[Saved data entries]
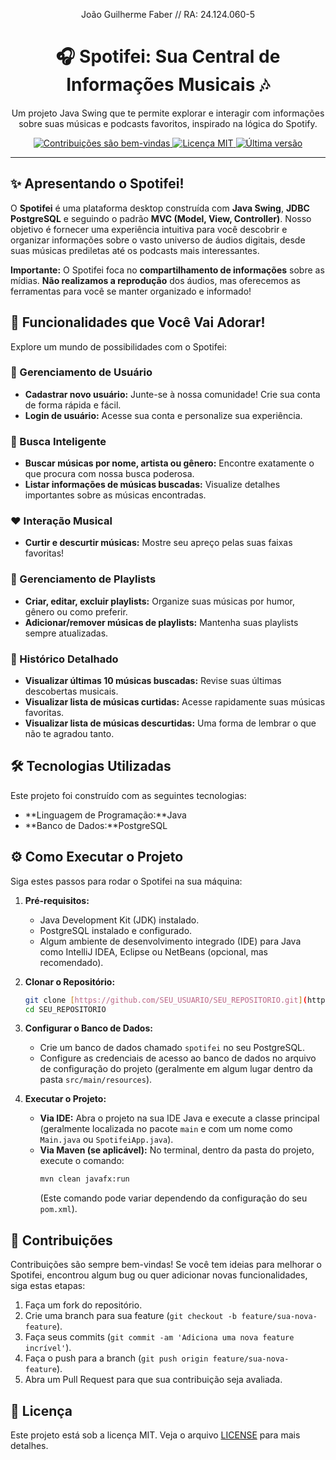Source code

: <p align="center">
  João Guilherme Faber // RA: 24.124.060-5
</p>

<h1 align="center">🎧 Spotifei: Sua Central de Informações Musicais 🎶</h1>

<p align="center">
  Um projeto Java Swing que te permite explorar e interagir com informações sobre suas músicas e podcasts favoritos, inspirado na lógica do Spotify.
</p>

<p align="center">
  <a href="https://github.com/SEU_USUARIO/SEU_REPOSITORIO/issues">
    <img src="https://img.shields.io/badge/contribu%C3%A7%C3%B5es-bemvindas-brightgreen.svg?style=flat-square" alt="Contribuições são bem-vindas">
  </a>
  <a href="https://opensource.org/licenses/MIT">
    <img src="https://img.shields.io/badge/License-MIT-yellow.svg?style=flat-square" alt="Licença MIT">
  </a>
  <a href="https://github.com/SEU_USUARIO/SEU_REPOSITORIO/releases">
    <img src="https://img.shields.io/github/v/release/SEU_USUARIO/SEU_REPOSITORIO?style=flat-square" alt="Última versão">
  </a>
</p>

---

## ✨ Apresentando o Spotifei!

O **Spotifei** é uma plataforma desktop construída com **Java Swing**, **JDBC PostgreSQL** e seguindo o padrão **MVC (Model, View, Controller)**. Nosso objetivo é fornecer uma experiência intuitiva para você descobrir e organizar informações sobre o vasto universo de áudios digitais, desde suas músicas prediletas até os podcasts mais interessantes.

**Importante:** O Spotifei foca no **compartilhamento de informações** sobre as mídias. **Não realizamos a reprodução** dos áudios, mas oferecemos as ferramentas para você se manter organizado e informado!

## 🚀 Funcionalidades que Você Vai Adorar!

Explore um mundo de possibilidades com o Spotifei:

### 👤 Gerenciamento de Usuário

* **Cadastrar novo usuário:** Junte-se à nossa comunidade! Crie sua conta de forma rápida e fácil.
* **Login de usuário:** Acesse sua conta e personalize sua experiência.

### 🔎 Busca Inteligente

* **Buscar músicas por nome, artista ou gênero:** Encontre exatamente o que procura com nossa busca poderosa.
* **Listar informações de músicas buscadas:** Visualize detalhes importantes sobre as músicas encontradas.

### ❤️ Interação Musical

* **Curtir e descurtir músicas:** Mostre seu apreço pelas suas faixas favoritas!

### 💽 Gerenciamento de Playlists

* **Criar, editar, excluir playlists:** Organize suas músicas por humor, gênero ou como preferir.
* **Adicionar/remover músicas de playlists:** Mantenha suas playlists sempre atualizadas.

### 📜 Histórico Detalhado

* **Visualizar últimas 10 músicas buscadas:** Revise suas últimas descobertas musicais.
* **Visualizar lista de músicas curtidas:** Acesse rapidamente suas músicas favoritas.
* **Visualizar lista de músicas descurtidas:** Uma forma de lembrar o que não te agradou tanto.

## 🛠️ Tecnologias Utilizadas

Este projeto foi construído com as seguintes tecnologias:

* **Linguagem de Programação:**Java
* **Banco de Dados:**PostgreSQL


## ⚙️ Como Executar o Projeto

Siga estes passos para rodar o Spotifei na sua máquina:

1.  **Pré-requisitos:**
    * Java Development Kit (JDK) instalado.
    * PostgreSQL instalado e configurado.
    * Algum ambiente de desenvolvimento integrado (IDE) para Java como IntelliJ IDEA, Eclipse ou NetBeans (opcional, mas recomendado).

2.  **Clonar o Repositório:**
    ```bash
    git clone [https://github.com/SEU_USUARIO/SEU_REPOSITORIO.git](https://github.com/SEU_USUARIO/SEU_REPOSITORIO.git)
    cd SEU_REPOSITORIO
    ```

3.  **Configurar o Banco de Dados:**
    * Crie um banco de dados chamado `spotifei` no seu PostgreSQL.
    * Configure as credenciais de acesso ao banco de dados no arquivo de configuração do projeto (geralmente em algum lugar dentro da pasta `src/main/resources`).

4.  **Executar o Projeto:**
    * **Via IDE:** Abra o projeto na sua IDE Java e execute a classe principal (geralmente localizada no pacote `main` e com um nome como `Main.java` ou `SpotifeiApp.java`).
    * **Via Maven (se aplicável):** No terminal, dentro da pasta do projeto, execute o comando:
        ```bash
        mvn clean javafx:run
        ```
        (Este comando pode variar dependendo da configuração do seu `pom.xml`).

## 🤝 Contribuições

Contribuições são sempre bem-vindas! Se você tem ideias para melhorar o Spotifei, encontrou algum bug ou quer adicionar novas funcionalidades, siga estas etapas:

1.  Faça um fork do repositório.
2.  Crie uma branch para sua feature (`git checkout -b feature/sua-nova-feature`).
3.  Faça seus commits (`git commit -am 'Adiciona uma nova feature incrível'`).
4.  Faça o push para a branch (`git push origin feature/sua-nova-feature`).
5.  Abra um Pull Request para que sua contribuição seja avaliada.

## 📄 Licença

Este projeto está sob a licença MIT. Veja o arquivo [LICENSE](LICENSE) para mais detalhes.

__Instructions for the task__:
Every record above must be copied exactly, and no picture may appear in the copy.

__Response for this exercise__:
Source code

: <p align="center">
  João Guilherme Faber // RA: 24.124.060-5
</p>

<h1 align="center">🎧 Spotifei: Sua Central de Informações Musicais 🎶</h1>

<p align="center">
  Um projeto Java Swing que te permite explorar e interagir com informações sobre suas músicas e podcasts favoritos, inspirado na lógica do Spotify.
</p>

<p align="center">
  <a href="https://github.com/SEU_USUARIO/SEU_REPOSITORIO/issues">
    <img src="https://img.shields.io/badge/contribu%C3%A7%C3%B5es-bemvindas-brightgreen.svg?style=flat-square" alt="Contribuições são bem-vindas">
  </a>
  <a href="https://opensource.org/licenses/MIT">
    <img src="https://img.shields.io/badge/License-MIT-yellow.svg?style=flat-square" alt="Licença MIT">
  </a>
  <a href="https://github.com/SEU_USUARIO/SEU_REPOSITORIO/releases">
    <img src="https://img.shields.io/github/v/release/SEU_USUARIO/SEU_REPOSITORIO?style=flat-square" alt="Última versão">
  </a>
</p>

---

## ✨ Apresentando o Spotifei!

O **Spotifei** é uma plataforma desktop construída com **Java Swing**, **JDBC PostgreSQL** e seguindo o padrão **MVC (Model, View, Controller)**. Nosso objetivo é fornecer uma experiência intuitiva para você descobrir e organizar informações sobre o vasto universo de áudios digitais, desde suas músicas prediletas até os podcasts mais interessantes.

**Importante:** O Spotifei foca no **compartilhamento de informações** sobre as mídias. **Não realizamos a reprodução** dos áudios, mas oferecemos as ferramentas para você se manter organizado e informado!

## 🚀 Funcionalidades que Você Vai Adorar!

Explore um mundo de possibilidades com o Spotifei:

### 👤 Gerenciamento de Usuário

* **Cadastrar novo usuário:** Junte-se à nossa comunidade! Crie sua conta de forma rápida e fácil.
* **Login de usuário:** Acesse sua conta e personalize sua experiência.

### 🔎 Busca Inteligente

* **Buscar músicas por nome, artista ou gênero:** Encontre exatamente o que procura com nossa busca poderosa.
* **Listar informações de músicas buscadas:** Visualize detalhes importantes sobre as músicas encontradas.

### ❤️ Interação Musical

* **Curtir e descurtir músicas:** Mostre seu apreço pelas suas faixas favoritas!

### 💽 Gerenciamento de Playlists

* **Criar, editar, excluir playlists:** Organize suas músicas por humor, gênero ou como preferir.
* **Adicionar/remover músicas de playlists:** Mantenha suas playlists sempre atualizadas.

### 📜 Histórico Detalhado

* **Visualizar últimas 10 músicas buscadas:** Revise suas últimas descobertas musicais.
* **Visualizar lista de músicas curtidas:** Acesse rapidamente suas músicas favoritas.
* **Visualizar lista de músicas descurtidas:** Uma forma de lembrar o que não te agradou tanto.

## 🛠️ Tecnologias Utilizadas

Este projeto foi construído com as seguintes tecnologias:

* **Linguagem de Programação:**Java
* **Banco de Dados:**PostgreSQL


## ⚙️ Como Executar o Projeto

Siga estes passos para rodar o Spotifei na sua máquina:

1.  **Pré-requisitos:**
    * Java Development Kit (JDK) instalado.
    * PostgreSQL instalado e configurado.
    * Algum ambiente de desenvolvimento integrado (IDE) para Java como IntelliJ IDEA, Eclipse ou NetBeans (opcional, mas recomendado).

2.  **Clonar o Repositório:**
    ```bash
    git clone [https://github.com/SEU_USUARIO/SEU_REPOSITORIO.git](https://github.com/SEU_USUARIO/SEU_REPOSITORIO.git)
    cd SEU_REPOSITORIO
    ```

3.  **Configurar o Banco de Dados:**
    * Crie um banco de dados chamado `spotifei` no seu PostgreSQL.
    * Configure as credenciais de acesso ao banco de dados no arquivo de configuração do projeto (geralmente em algum lugar dentro da pasta `src/main/resources`).

4.  **Executar o Projeto:**
    * **Via IDE:** Abra o projeto na sua IDE Java e execute a classe principal (geralmente localizada no pacote `main` e com um nome como `Main.java` ou `SpotifeiApp.java`).
    * **Via Maven (se aplicável):** No terminal, dentro da pasta do projeto, execute o comando:
        ```bash
        mvn clean javafx:run
        ```
        (Este comando pode variar dependendo da configuração do seu `pom.xml`).

## 🤝 Contribuições

Contribuições são sempre bem-vindas! Se você tem ideias para melhorar o Spotifei, encontrou algum bug ou quer adicionar novas funcionalidades, siga estas etapas:

1.  Faça um fork do repositório.
2.  Crie uma branch para sua feature (`git checkout -b feature/sua-nova-feature`).
3.  Faça seus commits (`git commit -am 'Adiciona uma nova feature incrível'`).
4.  Faça o push para a branch (`git push origin feature/sua-nova-feature`).
5.  Abra um Pull Request para que sua contribuição seja avaliada.

## 📄 Licença

Este projeto está sob a licença MIT. Veja o arquivo [LICENSE](LICENSE) para mais detalhes.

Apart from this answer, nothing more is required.